Homestead National Monument of America is excited to announce that the homestead land entry case files digitization project has completed the imaging process for the records from the Omaha land office.  There are nearly two million homestead records currently housed in the National Archives.  Until now the only way to view these files was to request copies from the National Archives or physically go to Washington D.C. and perform your research.  The digitization project will allow public access to these records online.

The Monument and its partners began the painstaking process of digitizing the records of the Lincoln/Nebraska City land office in the summer of 2009.  The Lincoln/Nebraska City land office had 12,295 homestead files.  All of these files resulted in approximately 300,000 images of homestead paperwork that can be accessed by anyone curious about the lives of homesteaders.  The success of that project was encouraging and the partnership moved forward to the Omaha land office.  The Omaha land office had 6,350 homestead files which produced approximately 93,000 images.   The information in these documents will be an invaluable resource to scholars and genealogists attempting to research this complex period in American history. 
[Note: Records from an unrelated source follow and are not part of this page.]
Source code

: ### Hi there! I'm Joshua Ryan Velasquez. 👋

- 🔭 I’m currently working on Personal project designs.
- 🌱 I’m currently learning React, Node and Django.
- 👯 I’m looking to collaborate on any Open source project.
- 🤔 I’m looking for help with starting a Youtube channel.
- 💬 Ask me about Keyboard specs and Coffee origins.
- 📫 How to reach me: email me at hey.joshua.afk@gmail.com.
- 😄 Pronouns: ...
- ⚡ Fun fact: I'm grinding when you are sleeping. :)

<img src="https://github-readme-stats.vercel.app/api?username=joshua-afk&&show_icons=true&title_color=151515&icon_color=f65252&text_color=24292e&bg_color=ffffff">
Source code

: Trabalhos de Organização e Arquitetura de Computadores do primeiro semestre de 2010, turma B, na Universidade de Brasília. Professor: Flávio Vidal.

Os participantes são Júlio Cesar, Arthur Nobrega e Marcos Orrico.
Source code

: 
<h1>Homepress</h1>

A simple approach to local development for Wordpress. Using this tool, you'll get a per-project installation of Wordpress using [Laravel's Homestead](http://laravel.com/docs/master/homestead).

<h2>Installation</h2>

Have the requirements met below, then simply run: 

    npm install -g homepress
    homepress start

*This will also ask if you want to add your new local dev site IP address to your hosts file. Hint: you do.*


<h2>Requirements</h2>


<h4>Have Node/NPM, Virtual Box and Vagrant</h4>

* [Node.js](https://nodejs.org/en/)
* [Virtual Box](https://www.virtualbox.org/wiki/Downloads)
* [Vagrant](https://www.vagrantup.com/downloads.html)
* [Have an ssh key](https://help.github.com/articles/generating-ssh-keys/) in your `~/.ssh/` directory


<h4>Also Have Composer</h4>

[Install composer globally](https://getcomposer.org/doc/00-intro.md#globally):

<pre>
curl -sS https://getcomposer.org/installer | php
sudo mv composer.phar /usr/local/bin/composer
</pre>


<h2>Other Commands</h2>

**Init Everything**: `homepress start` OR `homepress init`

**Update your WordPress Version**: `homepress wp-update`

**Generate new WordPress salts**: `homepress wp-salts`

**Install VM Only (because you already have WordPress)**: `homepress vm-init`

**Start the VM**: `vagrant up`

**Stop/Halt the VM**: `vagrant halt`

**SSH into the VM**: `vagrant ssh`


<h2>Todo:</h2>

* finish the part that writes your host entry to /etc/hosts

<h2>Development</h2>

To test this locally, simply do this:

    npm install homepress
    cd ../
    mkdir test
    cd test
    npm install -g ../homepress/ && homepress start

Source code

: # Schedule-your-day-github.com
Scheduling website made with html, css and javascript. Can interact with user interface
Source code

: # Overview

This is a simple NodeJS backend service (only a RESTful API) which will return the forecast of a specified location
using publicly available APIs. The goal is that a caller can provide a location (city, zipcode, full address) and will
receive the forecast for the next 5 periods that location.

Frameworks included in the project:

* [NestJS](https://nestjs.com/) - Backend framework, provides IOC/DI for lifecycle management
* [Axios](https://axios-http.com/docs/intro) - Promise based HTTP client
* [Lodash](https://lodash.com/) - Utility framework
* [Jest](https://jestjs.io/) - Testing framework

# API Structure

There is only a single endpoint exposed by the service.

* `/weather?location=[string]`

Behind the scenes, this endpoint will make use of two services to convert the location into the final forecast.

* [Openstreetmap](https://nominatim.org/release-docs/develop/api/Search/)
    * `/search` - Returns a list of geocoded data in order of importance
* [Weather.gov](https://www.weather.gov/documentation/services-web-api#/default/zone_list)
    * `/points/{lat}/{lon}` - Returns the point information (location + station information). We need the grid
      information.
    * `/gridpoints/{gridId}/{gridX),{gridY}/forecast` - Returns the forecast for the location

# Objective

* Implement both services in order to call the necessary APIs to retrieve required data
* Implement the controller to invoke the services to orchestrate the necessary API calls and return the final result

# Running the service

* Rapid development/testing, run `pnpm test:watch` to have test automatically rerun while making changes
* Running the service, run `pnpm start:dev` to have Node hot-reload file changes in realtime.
The project has moved forward.  The digitization of the Alliance, Nebraska land office records has already begun.  The Alliance land office has 4,222 homestead files which will produce approximately 76,000 images.  Each image is a document contained within the homesteaders file.  Documents range from the initial application to the final patented certificate.  These documents are all unique in that no homesteader’s story was the same.  Through these records we will be able to observe things like social and economic trends along with cultural and ethnic migration patterns.  This data will provide many answers, but, and maybe more importantly, it will lead to new questions.
If you are interested in accessing these records you can visit Homestead National Monument of America’s Heritage Center where access to the database is free to the public at designated research terminals.  Monument staff is on hand to assist those who have any questions.